### Implementation of Convolutional Variational Autoencoder at MNIST dataset 

In [23]:
import torch 
import torch.nn as nn 
import matplotlib.pyplot as plt 

In [20]:
from helper_data import get_dataloaders_mnist
from helper_utils import set_deterministic, set_all_seeds
from helper_plotting import plot_training_loss
from helper_plotting import plot_generated_images
from helper_plotting import plot_latent_space_with_labels
from helper_plotting import plot_images_sampled_from_vae

In [21]:
DEVICE= torch.device("cuda" if torch.cuda.is_available() else "cpu")
print(DEVICE)
RANDOM_SEED= 123 
LEARNING_RATE= 0.0005 
BATCH_SIZE=32 
NUM_EPOCHS= 20 

set_deterministic
set_all_seeds(RANDOM_SEED)  #set random seed so we can reproduce the 

cpu


Get the dataset from MNIST 

In [22]:
train_loader, valid_loader, test_loader= get_dataloaders_mnist(
    batch_size= BATCH_SIZE, num_workers= 2, validation_fraction=0)

print("Training set:\n")
for images, labels in train_loader:
    print(f"Image batch dimension: {images.size()}")
    print(f"Image label dimension: {labels.size()}")
    print(labels[:10])
    break 

print("\nValidation set:")
for images, labels in valid_loader:
    print(f"Image batch dimension: {images.size()}")
    print(f"Image label dimension: {labels.size()}")
    print(labels[:10])
    break 

print("\nTest set:")
for images, labels in test_loader:
    print(f"Image batch dimension: {images.size()}")
    print(f"Image label dimension: {labels.size()}")
    print(labels[:10])
    break 

Training set:

Image batch dimension: torch.Size([32, 1, 28, 28])
Image label dimension: torch.Size([32])
tensor([1, 2, 1, 9, 0, 6, 9, 8, 0, 1])

Validation set:

Test set:
Image batch dimension: torch.Size([32, 1, 28, 28])
Image label dimension: torch.Size([32])
tensor([7, 2, 1, 0, 4, 1, 4, 9, 5, 9])


#### Model 
- First we have encoder to encode the input to our latent space of certain dimension 
- We have to create two vectors mean and log variance (this is the sampling part from the forward pass). We use log variance to make learning more stable   
- Then decode the latent space back to the input dimension 
- Calculate reconstruction cost to optimize reconstruction through backpropogation like a regular autoencoder. We also calculate the KL divergence term to make our latent space distribution into a normal distribution  
  
Transpose convolution size calculation formula: $$output = (input-1) * stride -2 *padding +(kernel\_size-1)+1$$

#### KL Divergence term
The difference between VAE and AE is the variance and mean vectors is that we can use to train and make the latent space distribution into a normal distribution, which is better than that of regular AE.  
- To help the model learn a normal distribute latent space, we need to use sampling during a forward pass  
- We retrieve mean and variance from a forward pass  
- Then compute the z as the final output after encoding 
- $z= \mu + \epsilon \cdot \sigma$
- We need a $\mu$ (mean) vector and a variance (vector) to compute this formula. This is why we sample these two after encoding before computing this equation  
- With log variance $\log(\sigma^2)$ as variance, our standard deviation $\sigma=$ $e^{\frac{\log(\sigma^2)}{2}}$


#### Challenges of AE 
Autoencoders don't have a normal distribution, so it becomes difficult to sample in a balanced way. It's also not centered at (0,0) and not a continuous distribution at higher dimensional latent spaces. These shortcomings make it good at reconstructing, but not at generating new outcome/out of distribution data.  

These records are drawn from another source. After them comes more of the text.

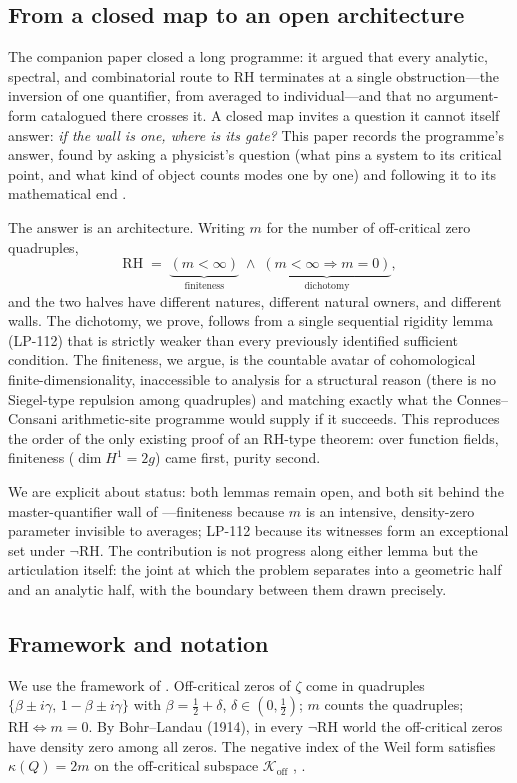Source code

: \documentclass[11pt]{amsart}
\theoremstyle{definition}
\theoremstyle{remark}
\newcommand{\RH}{\mathrm{RH}}
\newcommand{\Koff}{\mathcal{K}_{\mathrm{off}}}
\begin{document}
\subsection{From a closed map to an open architecture}
The companion paper \cite{P43} closed a long programme: it argued that
every analytic, spectral, and combinatorial route to RH terminates at a
single obstruction---the inversion of one quantifier, from averaged to
individual---and that no argument-form catalogued there crosses it. A
closed map invites a question it cannot itself answer: \emph{if the wall
is one, where is its gate?} This paper records the programme's answer,
found by asking a physicist's question (what pins a system to its critical
point, and what kind of object counts modes one by one) and following it
to its mathematical end \cite[Docs~109--113]{P40}.

The answer is an architecture. Writing $m$ for the number of off-critical
zero quadruples,
\[
\RH \;=\; \underbrace{(m<\infty)}_{\text{finiteness}}
\;\wedge\;
\underbrace{(m<\infty\Rightarrow m=0)}_{\text{dichotomy}},
\]
and the two halves have different natures, different natural owners, and
different walls. The dichotomy, we prove, follows from a single sequential
rigidity lemma (LP-112) that is strictly weaker than every previously
identified sufficient condition. The finiteness, we argue, is the countable
avatar of cohomological finite-dimensionality, inaccessible to analysis for
a structural reason (there is no Siegel-type repulsion among quadruples)
and matching exactly what the Connes--Consani arithmetic-site programme
would supply if it succeeds. This reproduces the order of the only existing
proof of an RH-type theorem: over function fields, finiteness
($\dim H^1=2g$) came first, purity second.

We are explicit about status: both lemmas remain open, and both sit behind
the master-quantifier wall of \cite{P43}---finiteness because $m$ is an
intensive, density-zero parameter invisible to averages; LP-112 because its
witnesses form an exceptional set under $\neg\RH$. The contribution is not
progress along either lemma but the articulation itself: the joint at which
the problem separates into a geometric half and an analytic half, with the
boundary between them drawn precisely.

\subsection{Framework and notation}
We use the framework of \cite{P39,P40,P41,P42,P43}. Off-critical zeros of
$\zeta$ come in quadruples $\{\beta\pm i\gamma,\,1-\beta\pm i\gamma\}$ with
$\beta=\tfrac12+\delta$, $\delta\in(0,\tfrac12)$; $m$ counts the quadruples;
$\RH\iff m=0$. By Bohr--Landau (1914), in every $\neg\RH$ world the
off-critical zeros have density zero among all zeros. The negative index of
the Weil form satisfies $\kappa(Q)=2m$ on the off-critical subspace $\Koff$
\cite{P35}, \cite[]{P40}.
\end{document}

#### What questions VAE tackles 
The only difference between a VAE and AE (in this implementation) is that VAE has an extract step of training mean and variance vectors after encoding. This step is done inside the latent space, and with the KL divergence term error, the mean and variance vectors tries to reduce to 0 and 1 respectively while training. This is a normal distribution.  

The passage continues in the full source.